A cada 12 semanas, o tema da temporada muda dentro do universo da perseguição e eliminação, os “manhunt targets”, ou seja, os alvos estratégicos inimigos propostos para serem caçados — que permitiram recompensas únicas durante o processo. Estas seasons apenas ficarão disponíveis para todos os jogadores que atingirem o nível 40. Relembre-se que apenas poderá chegar ao nível 40 se tiver adquirido a expansão, bem como, viajando para Nova Iorque.
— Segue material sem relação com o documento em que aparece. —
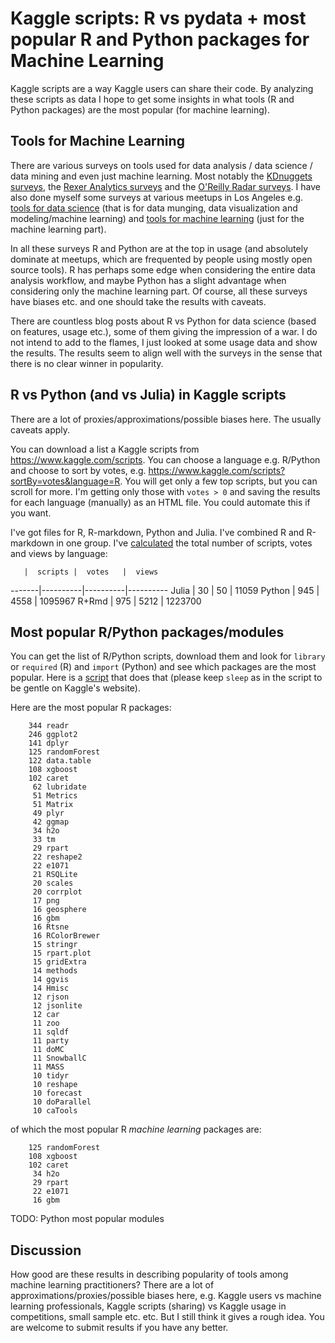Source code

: 
Kaggle scripts: R vs pydata + most popular R and Python packages for Machine Learning
=============================================================

Kaggle scripts are a way Kaggle users can share their code. By analyzing these scripts
as data I hope to get some insights in what tools (R and Python packages) are the most popular
(for machine learning).


## Tools for Machine Learning

There are various surveys on tools used for data analysis / data science / data mining and even just
machine learning. Most notably 
the [KDnuggets surveys](http://www.kdnuggets.com/polls/2015/analytics-data-mining-data-science-software-used.html),
the [Rexer Analytics surveys](http://www.rexeranalytics.com/Data-Miner-Survey-Results-2013.html) and
the [O'Reilly Radar surveys](http://radar.oreilly.com/2015/09/2015-data-science-salary-survey.html).
I have also done myself some surveys at various meetups in Los Angeles e.g. 
[tools for data science](http://datascience.la/data-science-toolbox-survey-results-surprise-r-and-python-win/)
(that is for data munging, data visualization and modeling/machine learning) and
[tools for machine learning](https://github.com/szilard/survey-ml-tools) (just for the machine learning part). 

In all these surveys R and Python are at the top in usage (and absolutely dominate at meetups, which are frequented 
by people using mostly open source tools). R has perhaps some edge when considering the entire data analysis
workflow, and maybe Python has a slight advantage when considering only the machine learning part.
Of course, all these surveys have biases etc. and one should take the results with caveats.

There are countless blog posts about R vs Python for data science (based on features, usage etc.), 
some of them giving the impression of a war.
I do not intend to add to the flames, I just looked at some usage data and show the results. The results seem
to align well with the surveys in the sense that there is no clear winner in popularity.


## R vs Python (and vs Julia) in Kaggle scripts

There are a lot of proxies/approximations/possible biases here. The usually caveats apply.

You can download a list a Kaggle scripts from https://www.kaggle.com/scripts. You can choose a language
e.g. R/Python and choose to sort by votes, e.g. https://www.kaggle.com/scripts?sortBy=votes&language=R.
You will get only a few top scripts, but you can scroll for more. I'm getting only those with `votes > 0`
and saving the results for each language (manually) as an HTML file. You could automate this if you want.

I've got files for R, R-markdown, Python and Julia. I've combined R and R-markdown in one group. I've
[calculated](1-RvsPy-table.sh) the total number of scripts, votes and views by language:

       |  scripts |  votes   |  views
-------|----------|----------|----------
Julia  |    30    |    50    |    11059
Python |    945   |   4558   |  1095967
R+Rmd  |    975   |   5212   |  1223700


## Most popular R/Python packages/modules

You can get the list of R/Python scripts, download them and look for `library` or `required` (R) 
and `import` (Python) and see which packages are the most popular. Here is a 
[script](2-packages.sh) that does that (please keep `sleep` as in the script to be gentle on Kaggle's
website).

Here are the most popular R packages:

```
    344 readr
    246 ggplot2
    141 dplyr
    125 randomForest
    122 data.table
    108 xgboost
    102 caret
     62 lubridate
     51 Metrics
     51 Matrix
     49 plyr
     42 ggmap
     34 h2o
     33 tm
     29 rpart
     22 reshape2
     22 e1071
     21 RSQLite
     20 scales
     20 corrplot
     17 png
     16 geosphere
     16 gbm
     16 Rtsne
     16 RColorBrewer
     15 stringr
     15 rpart.plot
     15 gridExtra
     14 methods
     14 ggvis
     14 Hmisc
     12 rjson
     12 jsonlite
     12 car
     11 zoo
     11 sqldf
     11 party
     11 doMC
     11 SnowballC
     11 MASS
     10 tidyr
     10 reshape
     10 forecast
     10 doParallel
     10 caTools
```

of which the most popular R *machine learning* packages are:

```
    125 randomForest
    108 xgboost
    102 caret
     34 h2o
     29 rpart
     22 e1071
     16 gbm
```




TODO: Python most popular modules


## Discussion

How good are these results in describing popularity of tools among machine learning
practitioners? There are a lot of approximations/proxies/possible biases here, e.g.
Kaggle users vs machine learning professionals, Kaggle scripts (sharing) vs 
Kaggle usage in competitions, small sample etc. etc. But I still think it gives 
a rough idea. You are welcome to submit results if you have any better.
Enquanto participar nos eventos, irá ganhar EXP da season e, assim como nas tarefas mencionadas, em outras atividades in-game, conseguirá também EXP adicional — permitindo assim continuar a progredir sem nunca deixar de escolher aquilo que pretende realmente fazer. É também importante mencionar que a primeira temporada é gratuita. Não existindo informações relativamente a futuras seasons.

As atividades in-game mencionadas podem ser classificadas do seguinte modo (onde poderá participar durante cada temporada):

  • Seasonal Manhunt Targets;
  • Eventos globais redesenhados;
  • Ligas;
  • Eventos de cosmética/personalização;
  • Eventos da Season;

Veredito

O lançamento da expansão aconteceu a 3 de março, pelo que está disponível nas atuais plataformas — Xbox One, PS4 e PC. Os últimos dias forma de teste, análise e diversão enquanto testava “Warlords of New York”.

As alterações feitas tanto no gear system como no loot progression permitiram vantagens enormes para os jogadores, que farão com que no futuro, exista um envolvimento mais duradouro, em particular com o atual título, assim como com a série, The Division — estes são certamente os pontos mais fortes desta nova expansão.

A narrativa e a ambientação são dois pontos também importantes de realçar pois permitiram um envolvimento maior por parte de toda a comunidade de Tom Clancy’s The Division e mostram o que de melhor existe em jogos RPG com forte realismo e narrativa. Se dúvidas houvesse numa primeira análise — primeiras impressões —, essas dúvidas foram totalmente ultrapassadas.

Por agora, devemos usufruir do conteúdo disponibilizado na primeira temporada e continuar a caçada por uma América melhor, pós-catástrofe. Gostava ainda de agradecer a oportunidade de testar e avaliar esta magnifica expansão, “Warlords of New York” que apenas foi possível graças ao trabalho conjunto do Mais Tecnologia e da Ubisoft Spain que permitiram umas fantásticas 10 a 12 horas de um jogo simplesmente estupendo.